福井県美浜町佐田の帝釈寺でこのほど、県内で2番目に古いとみられる元文5(1740)年の筆塚が新たに見つかった。寺子屋の師匠をしのび教え子らが残したもので、この年代のものは珍しいという。同寺では今夏にも県内最古とみられる筆塚が見つかっており、専門家は「勉強熱心な地域だったのかもしれない」と話している。
筆塚は読み・書き・そろばんなどの指導を受けた恩に報い、後世に伝えるため、教え子たちが石碑や墓などの形で残した。県史などから、県内で最も古いものは敦賀市の安永6(1777)年とされていたが、8月に同寺で「元禄十六」(1703)年と記された住職の墓が見つかった。
今回も帝釈寺境内にあり、大きさは縦1メートル、横0・6メートル、厚さ0・4メートル。
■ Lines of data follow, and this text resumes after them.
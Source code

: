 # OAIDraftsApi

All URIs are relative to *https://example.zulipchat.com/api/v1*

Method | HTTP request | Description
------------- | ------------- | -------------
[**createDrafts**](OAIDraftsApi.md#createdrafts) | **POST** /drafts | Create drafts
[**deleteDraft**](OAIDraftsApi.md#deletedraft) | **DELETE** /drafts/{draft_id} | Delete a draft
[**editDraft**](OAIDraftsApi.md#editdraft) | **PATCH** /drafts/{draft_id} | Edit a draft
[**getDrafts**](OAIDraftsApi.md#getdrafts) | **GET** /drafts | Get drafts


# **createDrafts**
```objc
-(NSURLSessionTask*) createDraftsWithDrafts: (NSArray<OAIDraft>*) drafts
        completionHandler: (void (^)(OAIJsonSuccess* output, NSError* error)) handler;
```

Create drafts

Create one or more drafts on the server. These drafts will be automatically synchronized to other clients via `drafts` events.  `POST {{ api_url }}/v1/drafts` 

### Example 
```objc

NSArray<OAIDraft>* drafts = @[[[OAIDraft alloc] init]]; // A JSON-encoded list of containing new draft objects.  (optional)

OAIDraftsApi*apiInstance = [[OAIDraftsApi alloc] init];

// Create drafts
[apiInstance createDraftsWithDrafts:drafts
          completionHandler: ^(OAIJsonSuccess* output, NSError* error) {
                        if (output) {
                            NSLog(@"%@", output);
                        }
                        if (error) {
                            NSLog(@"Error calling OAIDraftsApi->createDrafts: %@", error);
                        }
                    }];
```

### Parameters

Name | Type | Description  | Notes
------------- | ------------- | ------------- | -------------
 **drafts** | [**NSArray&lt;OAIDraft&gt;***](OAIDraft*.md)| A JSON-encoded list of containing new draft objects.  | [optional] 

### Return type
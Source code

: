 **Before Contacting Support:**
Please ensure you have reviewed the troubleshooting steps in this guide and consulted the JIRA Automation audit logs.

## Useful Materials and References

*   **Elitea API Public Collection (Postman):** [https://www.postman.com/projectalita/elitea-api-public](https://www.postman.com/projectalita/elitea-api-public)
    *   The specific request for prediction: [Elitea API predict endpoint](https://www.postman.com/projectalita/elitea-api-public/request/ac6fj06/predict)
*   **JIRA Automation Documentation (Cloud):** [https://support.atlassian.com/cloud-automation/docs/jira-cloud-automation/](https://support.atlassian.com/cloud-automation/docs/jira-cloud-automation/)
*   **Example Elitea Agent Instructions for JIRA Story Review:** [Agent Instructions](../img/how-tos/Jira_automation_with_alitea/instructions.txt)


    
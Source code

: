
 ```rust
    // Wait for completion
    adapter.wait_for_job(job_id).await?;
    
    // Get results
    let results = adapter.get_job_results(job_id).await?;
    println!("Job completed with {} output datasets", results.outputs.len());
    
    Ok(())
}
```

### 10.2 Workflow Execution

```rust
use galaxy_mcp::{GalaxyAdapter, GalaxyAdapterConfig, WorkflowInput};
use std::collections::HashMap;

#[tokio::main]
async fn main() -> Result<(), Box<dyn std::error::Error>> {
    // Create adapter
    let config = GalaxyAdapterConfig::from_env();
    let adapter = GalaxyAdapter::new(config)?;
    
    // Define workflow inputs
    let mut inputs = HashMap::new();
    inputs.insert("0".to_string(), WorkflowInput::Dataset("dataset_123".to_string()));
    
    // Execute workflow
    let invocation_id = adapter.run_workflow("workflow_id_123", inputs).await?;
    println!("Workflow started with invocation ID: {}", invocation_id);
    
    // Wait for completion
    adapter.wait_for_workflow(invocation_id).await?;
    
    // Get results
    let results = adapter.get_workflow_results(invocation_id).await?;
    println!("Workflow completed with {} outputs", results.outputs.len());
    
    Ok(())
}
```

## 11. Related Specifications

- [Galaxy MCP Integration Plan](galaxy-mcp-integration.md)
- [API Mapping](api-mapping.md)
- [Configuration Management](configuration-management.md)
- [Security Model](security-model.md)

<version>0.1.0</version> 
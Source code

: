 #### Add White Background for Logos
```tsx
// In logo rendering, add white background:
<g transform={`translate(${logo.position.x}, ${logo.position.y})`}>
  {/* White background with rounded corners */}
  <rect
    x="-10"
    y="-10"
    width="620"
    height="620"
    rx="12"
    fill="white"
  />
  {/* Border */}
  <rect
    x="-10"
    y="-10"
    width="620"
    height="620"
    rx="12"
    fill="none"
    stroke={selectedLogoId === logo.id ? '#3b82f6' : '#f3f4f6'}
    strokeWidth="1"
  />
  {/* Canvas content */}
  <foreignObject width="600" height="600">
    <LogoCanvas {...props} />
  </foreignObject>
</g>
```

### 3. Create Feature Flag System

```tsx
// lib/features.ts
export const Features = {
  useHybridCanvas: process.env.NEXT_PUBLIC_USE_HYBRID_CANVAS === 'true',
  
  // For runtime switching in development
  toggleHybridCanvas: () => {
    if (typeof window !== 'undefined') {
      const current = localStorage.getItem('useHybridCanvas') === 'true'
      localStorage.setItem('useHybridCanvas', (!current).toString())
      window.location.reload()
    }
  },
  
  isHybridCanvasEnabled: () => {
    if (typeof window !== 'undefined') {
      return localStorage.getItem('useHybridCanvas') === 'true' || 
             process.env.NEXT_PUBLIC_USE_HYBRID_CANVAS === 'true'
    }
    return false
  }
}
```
正面には当時住職だった「如海」や建立時期、側面に「施主 手習子惚中(てならいこそうちゅう)」と弟子一同で建てた旨が刻まれている。前回に続き地元の民俗学者、金田久璋さんが発見。古文書修復や翻刻などに取り組む多仁照廣さんと12月23日に写真で記録した。
県教育百年史などによると、県内の寺子屋は明治初期に537校。ほとんどの成立時期は不明だが、分かっているもので8割以上が1800年代の江戸時代後期に成立しており、全国でも同様に急増している。近世から近代の日本教育史に詳しい畿央大(奈良県)教育学部の塩原佳典准教授は「19世紀より早い時期の文書史料は散逸していることが多いため、筆塚は当時の民衆教育の様子を伝える重要な手がかり。18世紀の筆塚は他地域にもあるが、数が少なく貴重」という。
また、当時行政の仕組みは文書を中心として整備され、年貢など諸役の負担は基本的に文書を通して知らされたという。「農業が盛んな地域では庄屋層を中心に読み書きの文化が広がっていた。ここでは、帝釈寺を中心にニーズが広がっていたことをうかがわせる」と推察。今後近くの筆塚を見つけることで、学びの広がり方が分かるとした。
多仁さんは、同町新庄にかつて夜間に開かれた学校「夜学」で学んだ人たちが建てた明治時代の石灯籠が残っているとし「調査を進めていきたい」とした。